Embora nossos governantes estejam falando erroneamente de que estamos importando o discurso antirracista da Europa e dos Estados Unidos, ainda é a única forma de evitar novos casos como o do João Alberto em nosso país. São negros as crianças e os adolescentes mortos em operações policiais nas periferias, assim como são negros vítimas das maiores atrocidades.
O Brasil, infelizmente, não é uma democracia racial. Embora não tenhamos um racismo de segregação como o existente nos estados do sul dos Estados Unidos, temos um racismo de assimilação. Ou seja, aparentemente, os negros convivem com os brancos e vivem com a sensação equivocada de igualdade. Enquanto isso, negros são minoria nas universidades (tanto como alunos como também como professores), negros são minoria em empregos com as melhores remunerações.
Nossa sociedade assimilou o negro, mas não o incluiu. Desse modo, aceita a convivência com os negros, desde que eles executem trabalhos com baixa remuneração que a maioria dos brancos não quer fazer; nossa sociedade tolera a presença do negro nos estabelecimentos comerciais, desde que eles não vejam problema de serem sempre os primeiros suspeitos de um ato ilegal ou carreguem consigo a culpa por atos cometidos fora dali.
Enfim, não há necessidade de puxarmos a ficha criminal de ninguém que vai fazer suas compras, pois investigações desse tipo são funções exclusivas da polícia, e não de redes privadas de supermercado. Um fato em si é o mais relevante: um individuo negro foi espancado até a morte por pessoas que deveriam trazer segurança no supermercado, inclusive para o próprio João Alberto.
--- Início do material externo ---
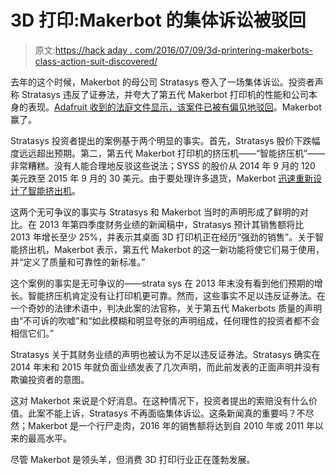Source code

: # 3D 打印:Makerbot 的集体诉讼被驳回

> 原文:[https://hack aday . com/2016/07/09/3d-printering-makerbots-class-action-suit-discovered/](https://hackaday.com/2016/07/09/3d-printering-makerbots-class-action-suit-dismissed/)

去年的这个时候，Makerbot 的母公司 Stratasys 卷入了一场集体诉讼。投资者声称 Stratasys 违反了证券法，并夸大了第五代 Makerbot 打印机的性能和公司本身的表现。[Adafruit 收到的法庭文件显示，该案件已被有偏见地驳回](https://blog.adafruit.com/2016/07/09/the-class-action-lawsuit-of-makerbot-stratasys-is-over-makerbusiness/)。Makerbot 赢了。

Stratasys 投资者提出的案例基于两个明显的事实。首先，Stratasys 股价下跌幅度远远超出预期。第二，第五代 Makerbot 打印机的挤压机——“智能挤压机”——非常糟糕。没有人能合理地反驳这些说法；SYSS 的股价从 2014 年 9 月的 120 美元跌至 2015 年 9 月的 30 美元。由于要处理许多退货，Makerbot [迅速重新设计了智能挤出机](http://www.makerbot.com/blog/2016/02/29/the-new-makerbot-smart-extruder-is-now-shipping)。

这两个无可争议的事实与 Stratasys 和 Makerbot 当时的声明形成了鲜明的对比。在 2013 年第四季度财务业绩的新闻稿中，Stratasys 预计其销售额将比 2013 年增长至少 25%，并表示其桌面 3D 打印机正在经历“强劲的销售”。关于智能挤出机，Makerbot 表示，第五代 Makerbot 的这一新功能将使它们易于使用，并“定义了质量和可靠性的新标准。”

这个案例的事实是无可争议的——strata sys 在 2013 年末没有看到他们预期的增长。智能挤压机肯定没有让打印机更可靠。然而，这些事实不足以违反证券法。在一个奇妙的法律术语中，判决此案的法官称，关于第五代 Makerbots 质量的声明由“不可诉的吹嘘”和“如此模糊和明显夸张的声明组成，任何理性的投资者都不会相信它们。”

Stratasys 关于其财务业绩的声明也被认为不足以违反证券法。Stratasys 确实在 2014 年末和 2015 年就负面业绩发表了几次声明，而此前发表的正面声明并没有欺骗投资者的意图。

这对 Makerbot 来说是个好消息。在这种情况下，投资者提出的索赔没有什么价值。此案不能上诉，Stratasys 不再面临集体诉讼。这条新闻真的重要吗？不尽然；Makerbot 是一个行尸走肉，2016 年的销售额将达到自 2010 年或 2011 年以来的最高水平。

尽管 Makerbot 是领头羊，但消费 3D 打印行业正在蓬勃发展。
Precisamos discutir sim o racismo estrutural, para que nos próximos casos de assassinato a pessoas negras, as redes sociais não espalhem fichas criminais pelas quais as pessoas nem sabem se é verdadeira – mesmo que fossem, é função da polícia investigar, não dos seguranças do supermercado.
As pessoas buscaram a ficha criminal do negro para procurar justificativa, em nenhum momento se divulgou a ficha criminal daqueles que cometeram o assassinato no supermercado. Assim é possível dizer que, Infelizmente, algumas pessoas não estão preocupadas com atos criminosos, pois até procuram justificativas para explicar o assassinato cometido contra um indivíduo negro.
Ígor Andrade Cardoso é especialista em ensino de História e de Geografia.